- **WORK ITEM**: Omitting the pictures, print every line below exactly as it stands.

- **DATA RECORDS**:
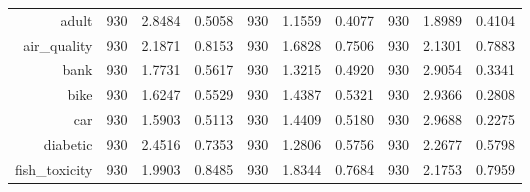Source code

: \begin{table}[htbp]
{\begin{tabular}{rccccccccc}
			adult                               & 930                                & 2.8484                                                                    & 0.5058          & 930            & \cellcolor[rgb]{ .776,  .937,  .808}\textcolor[rgb]{ 0,  .38,  0}{1.1559}          & 0.4077          & 930            & 1.8989          & 0.4104          \\
			air\_quality                        & 930                                & 2.1871                                                                    & 0.8153          & 930            & \cellcolor[rgb]{ .776,  .937,  .808}\textcolor[rgb]{ 0,  .38,  0}{1.6828}          & 0.7506          & 930            & 2.1301          & 0.7883          \\
			bank                                & 930                                & 1.7731                                                                    & 0.5617          & 930            & \cellcolor[rgb]{ .776,  .937,  .808}\textcolor[rgb]{ 0,  .38,  0}{1.3215}          & 0.4920          & 930            & 2.9054          & 0.3341          \\
			bike                                & 930                                & 1.6247                                                                    & 0.5529          & 930            & \cellcolor[rgb]{ .776,  .937,  .808}\textcolor[rgb]{ 0,  .38,  0}{1.4387}          & 0.5321          & 930            & 2.9366          & 0.2808          \\
			car                                 & 930                                & 1.5903                                                                    & 0.5113          & 930            & \cellcolor[rgb]{ .776,  .937,  .808}\textcolor[rgb]{ 0,  .38,  0}{1.4409}          & 0.5180          & 930            & 2.9688          & 0.2275          \\
			diabetic                            & 930                                & 2.4516                                                                    & 0.7353          & 930            & \cellcolor[rgb]{ .776,  .937,  .808}\textcolor[rgb]{ 0,  .38,  0}{1.2806}          & 0.5756          & 930            & 2.2677          & 0.5798          \\
			fish\_toxicity                      & 930                                & 1.9903                                                                    & 0.8485          & 930            & \cellcolor[rgb]{ .776,  .937,  .808}\textcolor[rgb]{ 0,  .38,  0}{1.8344}          & 0.7684          & 930            & 2.1753          & 0.7959          \\

\end{tabular}}
\end{table}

- **EXERCISE SOLUTION**:
Source code

: \begin{table}[htbp]
{\begin{tabular}{rccccccccc}
			adult                               & 930                                & 2.8484                                                                    & 0.5058          & 930            & \cellcolor[rgb]{ .776,  .937,  .808}\textcolor[rgb]{ 0,  .38,  0}{1.1559}          & 0.4077          & 930            & 1.8989          & 0.4104          \\
			air\_quality                        & 930                                & 2.1871                                                                    & 0.8153          & 930            & \cellcolor[rgb]{ .776,  .937,  .808}\textcolor[rgb]{ 0,  .38,  0}{1.6828}          & 0.7506          & 930            & 2.1301          & 0.7883          \\
			bank                                & 930                                & 1.7731                                                                    & 0.5617          & 930            & \cellcolor[rgb]{ .776,  .937,  .808}\textcolor[rgb]{ 0,  .38,  0}{1.3215}          & 0.4920          & 930            & 2.9054          & 0.3341          \\
			bike                                & 930                                & 1.6247                                                                    & 0.5529          & 930            & \cellcolor[rgb]{ .776,  .937,  .808}\textcolor[rgb]{ 0,  .38,  0}{1.4387}          & 0.5321          & 930            & 2.9366          & 0.2808          \\
			car                                 & 930                                & 1.5903                                                                    & 0.5113          & 930            & \cellcolor[rgb]{ .776,  .937,  .808}\textcolor[rgb]{ 0,  .38,  0}{1.4409}          & 0.5180          & 930            & 2.9688          & 0.2275          \\
			diabetic                            & 930                                & 2.4516                                                                    & 0.7353          & 930            & \cellcolor[rgb]{ .776,  .937,  .808}\textcolor[rgb]{ 0,  .38,  0}{1.2806}          & 0.5756          & 930            & 2.2677          & 0.5798          \\
			fish\_toxicity                      & 930                                & 1.9903                                                                    & 0.8485          & 930            & \cellcolor[rgb]{ .776,  .937,  .808}\textcolor[rgb]{ 0,  .38,  0}{1.8344}          & 0.7684          & 930            & 2.1753          & 0.7959          \\

\end{tabular}}
\end{table}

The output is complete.